4. Other topics related to teaching English in Asia that don't necessarily fit easily into the above three categories.

*Some subtopics that could be appropriate include: motivation, learner autonomy, 4-skills, Extensive Reading, learning strategies, Extensive Writing, learner identity, input/output hypothesis, vocabulary acquisition, consciousness raising, washback, functional grammar, task-based learning and classroom discourse analysis.

This is a proposed volume, and after receiving abstracts we will screen in appropriate proposals, then invite the short-listed contributors to send their full papers. After receiving the full papers, we will send the proposal package to a major publisher for consideration. While we've had some expression of interest from a publisher, the volume must go through the regular vetting cycle, and so there is no guarantee that the volume will be published. That being said, we are quite confident that a volume of this nature would be a significant and needed contribution to the field.
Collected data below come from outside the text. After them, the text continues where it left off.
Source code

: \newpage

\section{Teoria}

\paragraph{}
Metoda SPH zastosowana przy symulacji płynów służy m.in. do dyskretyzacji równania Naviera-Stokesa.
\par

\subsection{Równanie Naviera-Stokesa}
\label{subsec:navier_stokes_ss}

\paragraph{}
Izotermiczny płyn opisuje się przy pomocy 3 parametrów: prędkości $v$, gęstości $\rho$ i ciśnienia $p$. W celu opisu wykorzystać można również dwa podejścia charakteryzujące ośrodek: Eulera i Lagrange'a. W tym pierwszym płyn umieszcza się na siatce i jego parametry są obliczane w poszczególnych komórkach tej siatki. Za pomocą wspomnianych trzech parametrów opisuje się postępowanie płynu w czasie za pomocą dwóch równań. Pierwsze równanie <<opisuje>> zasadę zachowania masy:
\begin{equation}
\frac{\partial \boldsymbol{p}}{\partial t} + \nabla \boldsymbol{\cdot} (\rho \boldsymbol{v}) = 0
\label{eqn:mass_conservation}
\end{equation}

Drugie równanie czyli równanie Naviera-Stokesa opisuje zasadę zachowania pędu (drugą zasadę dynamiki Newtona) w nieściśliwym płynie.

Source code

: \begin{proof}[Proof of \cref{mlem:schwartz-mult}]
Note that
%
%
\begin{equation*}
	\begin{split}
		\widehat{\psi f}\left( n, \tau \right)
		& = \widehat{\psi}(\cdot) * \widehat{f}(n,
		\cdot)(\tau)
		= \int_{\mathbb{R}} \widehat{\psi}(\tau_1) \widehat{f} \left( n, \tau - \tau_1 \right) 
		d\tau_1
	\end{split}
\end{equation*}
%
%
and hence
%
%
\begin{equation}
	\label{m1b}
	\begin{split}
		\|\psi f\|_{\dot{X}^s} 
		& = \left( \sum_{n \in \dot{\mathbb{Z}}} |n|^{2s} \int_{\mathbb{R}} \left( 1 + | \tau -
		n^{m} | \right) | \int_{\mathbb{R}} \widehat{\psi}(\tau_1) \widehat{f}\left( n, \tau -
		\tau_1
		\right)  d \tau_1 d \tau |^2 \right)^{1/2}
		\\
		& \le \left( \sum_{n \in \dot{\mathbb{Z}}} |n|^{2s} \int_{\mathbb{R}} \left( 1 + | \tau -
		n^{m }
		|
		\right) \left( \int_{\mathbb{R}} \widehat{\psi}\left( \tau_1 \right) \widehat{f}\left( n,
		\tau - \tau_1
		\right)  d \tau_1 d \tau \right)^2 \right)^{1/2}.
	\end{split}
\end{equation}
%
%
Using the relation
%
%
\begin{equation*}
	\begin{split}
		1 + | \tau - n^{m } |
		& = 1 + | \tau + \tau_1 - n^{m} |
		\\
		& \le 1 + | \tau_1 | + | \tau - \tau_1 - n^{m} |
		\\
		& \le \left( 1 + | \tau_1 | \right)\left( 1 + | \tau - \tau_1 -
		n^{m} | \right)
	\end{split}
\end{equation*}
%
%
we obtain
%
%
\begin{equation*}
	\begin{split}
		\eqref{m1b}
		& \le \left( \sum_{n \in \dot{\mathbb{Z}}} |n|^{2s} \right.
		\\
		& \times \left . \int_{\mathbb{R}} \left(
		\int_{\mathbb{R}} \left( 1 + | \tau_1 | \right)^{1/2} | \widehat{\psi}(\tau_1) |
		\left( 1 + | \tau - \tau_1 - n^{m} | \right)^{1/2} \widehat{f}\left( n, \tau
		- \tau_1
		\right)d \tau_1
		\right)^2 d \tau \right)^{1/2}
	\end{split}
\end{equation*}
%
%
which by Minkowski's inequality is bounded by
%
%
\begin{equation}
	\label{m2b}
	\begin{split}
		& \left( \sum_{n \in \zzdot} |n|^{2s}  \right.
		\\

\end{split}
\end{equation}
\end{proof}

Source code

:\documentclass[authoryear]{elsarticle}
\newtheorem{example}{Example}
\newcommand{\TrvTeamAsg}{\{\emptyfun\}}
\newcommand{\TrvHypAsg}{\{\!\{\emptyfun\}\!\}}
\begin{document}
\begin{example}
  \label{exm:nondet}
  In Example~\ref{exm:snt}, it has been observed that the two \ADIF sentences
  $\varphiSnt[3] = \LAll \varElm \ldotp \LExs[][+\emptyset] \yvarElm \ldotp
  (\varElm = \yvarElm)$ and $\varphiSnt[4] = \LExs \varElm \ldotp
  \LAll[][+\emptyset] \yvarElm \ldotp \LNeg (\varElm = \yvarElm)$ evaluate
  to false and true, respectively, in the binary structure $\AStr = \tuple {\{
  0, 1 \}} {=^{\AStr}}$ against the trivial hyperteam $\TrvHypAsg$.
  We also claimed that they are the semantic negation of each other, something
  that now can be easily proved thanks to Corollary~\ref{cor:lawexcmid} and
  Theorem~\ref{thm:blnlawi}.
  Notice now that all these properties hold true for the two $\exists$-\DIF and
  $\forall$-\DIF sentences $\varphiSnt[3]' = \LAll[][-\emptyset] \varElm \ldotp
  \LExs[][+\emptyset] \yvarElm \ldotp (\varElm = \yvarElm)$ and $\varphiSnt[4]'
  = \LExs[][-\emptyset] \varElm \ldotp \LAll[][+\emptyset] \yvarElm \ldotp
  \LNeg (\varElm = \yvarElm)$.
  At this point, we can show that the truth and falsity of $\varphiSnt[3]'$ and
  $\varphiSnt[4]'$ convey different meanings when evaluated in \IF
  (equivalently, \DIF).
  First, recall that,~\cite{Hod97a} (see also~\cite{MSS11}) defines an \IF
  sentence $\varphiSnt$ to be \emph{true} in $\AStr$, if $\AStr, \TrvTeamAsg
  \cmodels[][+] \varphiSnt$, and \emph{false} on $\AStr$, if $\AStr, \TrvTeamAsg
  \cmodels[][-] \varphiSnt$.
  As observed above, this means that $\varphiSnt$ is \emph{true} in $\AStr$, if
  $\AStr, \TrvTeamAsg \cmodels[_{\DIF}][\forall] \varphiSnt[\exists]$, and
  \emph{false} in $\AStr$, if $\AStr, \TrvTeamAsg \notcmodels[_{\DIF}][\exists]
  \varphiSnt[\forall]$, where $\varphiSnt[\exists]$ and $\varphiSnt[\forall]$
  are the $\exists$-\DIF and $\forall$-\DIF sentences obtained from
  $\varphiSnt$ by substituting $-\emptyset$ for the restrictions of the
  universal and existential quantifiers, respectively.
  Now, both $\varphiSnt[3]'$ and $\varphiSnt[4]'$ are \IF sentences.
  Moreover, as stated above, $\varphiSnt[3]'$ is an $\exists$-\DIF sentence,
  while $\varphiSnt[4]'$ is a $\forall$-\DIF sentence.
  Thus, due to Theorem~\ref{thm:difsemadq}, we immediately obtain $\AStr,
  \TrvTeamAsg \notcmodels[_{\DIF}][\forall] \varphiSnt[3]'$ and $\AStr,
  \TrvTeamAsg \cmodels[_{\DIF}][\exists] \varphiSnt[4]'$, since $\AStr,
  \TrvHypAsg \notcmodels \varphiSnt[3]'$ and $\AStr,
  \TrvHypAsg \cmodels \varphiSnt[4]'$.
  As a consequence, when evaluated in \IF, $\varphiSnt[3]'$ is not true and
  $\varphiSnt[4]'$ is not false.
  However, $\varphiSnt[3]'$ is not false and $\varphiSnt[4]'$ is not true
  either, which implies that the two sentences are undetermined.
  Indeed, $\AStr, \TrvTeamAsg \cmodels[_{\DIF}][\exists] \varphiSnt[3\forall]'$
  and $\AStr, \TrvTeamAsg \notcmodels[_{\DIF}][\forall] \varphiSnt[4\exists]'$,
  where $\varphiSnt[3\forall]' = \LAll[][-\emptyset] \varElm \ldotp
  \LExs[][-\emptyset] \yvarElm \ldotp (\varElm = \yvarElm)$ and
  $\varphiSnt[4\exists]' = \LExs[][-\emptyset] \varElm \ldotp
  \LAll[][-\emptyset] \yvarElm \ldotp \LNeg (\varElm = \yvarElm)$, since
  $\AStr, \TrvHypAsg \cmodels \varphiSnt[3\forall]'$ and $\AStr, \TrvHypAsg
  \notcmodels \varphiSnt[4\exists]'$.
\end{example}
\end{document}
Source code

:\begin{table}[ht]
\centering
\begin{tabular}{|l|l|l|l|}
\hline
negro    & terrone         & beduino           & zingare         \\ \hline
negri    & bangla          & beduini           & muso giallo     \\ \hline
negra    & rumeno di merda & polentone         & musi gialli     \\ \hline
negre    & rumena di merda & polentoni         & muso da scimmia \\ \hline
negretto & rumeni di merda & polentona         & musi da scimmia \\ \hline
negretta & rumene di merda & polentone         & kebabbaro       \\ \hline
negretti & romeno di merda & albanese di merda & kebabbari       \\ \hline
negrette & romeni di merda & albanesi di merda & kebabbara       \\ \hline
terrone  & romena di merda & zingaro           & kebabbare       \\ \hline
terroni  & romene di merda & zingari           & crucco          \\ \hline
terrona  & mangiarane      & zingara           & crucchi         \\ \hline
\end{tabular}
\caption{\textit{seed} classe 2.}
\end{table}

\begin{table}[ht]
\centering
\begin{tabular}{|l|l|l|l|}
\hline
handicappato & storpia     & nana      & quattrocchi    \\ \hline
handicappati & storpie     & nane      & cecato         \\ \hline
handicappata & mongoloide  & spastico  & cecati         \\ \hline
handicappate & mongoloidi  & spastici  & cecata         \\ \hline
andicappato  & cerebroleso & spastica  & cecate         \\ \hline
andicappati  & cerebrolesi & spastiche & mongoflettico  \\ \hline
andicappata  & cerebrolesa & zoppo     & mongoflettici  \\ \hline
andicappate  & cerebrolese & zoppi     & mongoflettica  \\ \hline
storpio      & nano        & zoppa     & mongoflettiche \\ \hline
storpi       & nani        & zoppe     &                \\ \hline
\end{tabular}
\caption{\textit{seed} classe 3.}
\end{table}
If you are interested in contributing to this proposed volume, please send your abstracts to by February 28th, 2009. Abstract authors will be notified of acceptance or rejection of the proposal by March 31st, 2009, and contributors will be asked to send their complete articles by November 30th, 2009. We intend to submit the proposal to publishers by December 31st, 2009, for hopeful publication in 2010.

Abstracts should be up to 500 words in length, and should include information about the specific, local context being explored, and how observations from that context could potentially inform other teacher/researchers in similar contexts. Again, we hope to define and explain what it means to teach English in Asia, and to disseminate our collective understanding of our contexts to the rest of the ELT community. We hope this volume will help to inform teacher education and practice in Asia for some time to come.

Thanks for your time and consideration. We are looking forward to receiving your abstracts and/or expressions of interest.

Please feel free to forward this call to potentially interested colleagues, or to post it to appropriate mailing lists.